If a line of the data below holds the string "exists", copy it.

### Records contained in a dataset

====

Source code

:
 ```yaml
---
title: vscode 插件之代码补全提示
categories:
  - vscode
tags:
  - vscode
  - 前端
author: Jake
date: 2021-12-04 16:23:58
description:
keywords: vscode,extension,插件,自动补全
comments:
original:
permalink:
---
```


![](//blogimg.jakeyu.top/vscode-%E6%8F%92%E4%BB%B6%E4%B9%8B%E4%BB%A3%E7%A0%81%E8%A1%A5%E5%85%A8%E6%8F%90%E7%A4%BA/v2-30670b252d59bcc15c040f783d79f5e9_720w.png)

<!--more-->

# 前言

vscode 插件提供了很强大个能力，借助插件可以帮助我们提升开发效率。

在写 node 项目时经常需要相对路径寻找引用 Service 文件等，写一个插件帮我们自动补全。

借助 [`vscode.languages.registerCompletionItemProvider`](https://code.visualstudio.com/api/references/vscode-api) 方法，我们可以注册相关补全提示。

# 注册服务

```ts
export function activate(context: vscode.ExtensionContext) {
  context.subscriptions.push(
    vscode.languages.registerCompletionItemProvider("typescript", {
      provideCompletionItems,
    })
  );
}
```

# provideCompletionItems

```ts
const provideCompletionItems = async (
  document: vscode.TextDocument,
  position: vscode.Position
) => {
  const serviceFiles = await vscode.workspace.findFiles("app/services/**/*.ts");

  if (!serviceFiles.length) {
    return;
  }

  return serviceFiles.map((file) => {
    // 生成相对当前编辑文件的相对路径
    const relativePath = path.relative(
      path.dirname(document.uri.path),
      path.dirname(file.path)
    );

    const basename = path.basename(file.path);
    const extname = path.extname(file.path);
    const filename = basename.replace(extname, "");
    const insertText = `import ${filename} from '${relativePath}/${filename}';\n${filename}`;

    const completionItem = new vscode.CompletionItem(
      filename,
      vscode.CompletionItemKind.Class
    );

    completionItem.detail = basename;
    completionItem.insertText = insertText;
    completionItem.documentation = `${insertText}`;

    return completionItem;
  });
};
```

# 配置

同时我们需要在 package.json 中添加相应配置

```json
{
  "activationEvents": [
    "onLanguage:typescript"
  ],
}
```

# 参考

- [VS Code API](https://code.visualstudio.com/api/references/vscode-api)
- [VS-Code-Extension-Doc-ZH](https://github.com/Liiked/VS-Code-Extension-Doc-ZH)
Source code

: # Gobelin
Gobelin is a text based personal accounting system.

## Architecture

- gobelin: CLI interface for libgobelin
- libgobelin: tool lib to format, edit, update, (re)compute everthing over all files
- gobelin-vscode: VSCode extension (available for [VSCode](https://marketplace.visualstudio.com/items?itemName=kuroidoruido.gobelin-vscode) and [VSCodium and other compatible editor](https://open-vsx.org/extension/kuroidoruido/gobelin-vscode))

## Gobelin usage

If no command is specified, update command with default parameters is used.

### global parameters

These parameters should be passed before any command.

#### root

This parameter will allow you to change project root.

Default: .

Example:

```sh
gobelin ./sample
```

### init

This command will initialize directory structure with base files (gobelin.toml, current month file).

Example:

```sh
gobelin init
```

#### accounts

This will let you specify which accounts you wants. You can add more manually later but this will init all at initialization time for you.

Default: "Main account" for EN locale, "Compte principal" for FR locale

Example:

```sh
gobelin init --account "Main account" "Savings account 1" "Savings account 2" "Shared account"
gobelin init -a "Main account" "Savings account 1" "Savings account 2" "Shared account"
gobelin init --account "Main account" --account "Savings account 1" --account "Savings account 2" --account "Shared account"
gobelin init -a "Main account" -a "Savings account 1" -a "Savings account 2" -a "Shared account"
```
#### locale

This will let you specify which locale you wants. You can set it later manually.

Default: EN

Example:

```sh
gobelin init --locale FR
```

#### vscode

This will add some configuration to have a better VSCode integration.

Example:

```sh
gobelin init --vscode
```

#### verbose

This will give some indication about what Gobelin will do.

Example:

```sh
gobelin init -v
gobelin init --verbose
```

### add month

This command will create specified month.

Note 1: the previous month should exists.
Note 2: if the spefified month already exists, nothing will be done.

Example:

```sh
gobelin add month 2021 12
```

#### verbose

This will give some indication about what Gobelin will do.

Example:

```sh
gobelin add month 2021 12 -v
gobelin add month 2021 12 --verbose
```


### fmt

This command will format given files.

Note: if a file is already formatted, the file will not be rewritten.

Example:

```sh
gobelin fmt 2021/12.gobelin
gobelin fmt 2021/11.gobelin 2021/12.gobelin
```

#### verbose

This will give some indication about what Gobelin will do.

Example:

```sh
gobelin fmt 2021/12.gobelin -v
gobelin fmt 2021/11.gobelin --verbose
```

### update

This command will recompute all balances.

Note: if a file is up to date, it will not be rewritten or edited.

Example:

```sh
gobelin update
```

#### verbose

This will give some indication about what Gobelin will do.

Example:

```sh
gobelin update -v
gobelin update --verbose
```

====

### Exercise response
Note 1: the previous month should exists.
Note 2: if the spefified month already exists, nothing will be done.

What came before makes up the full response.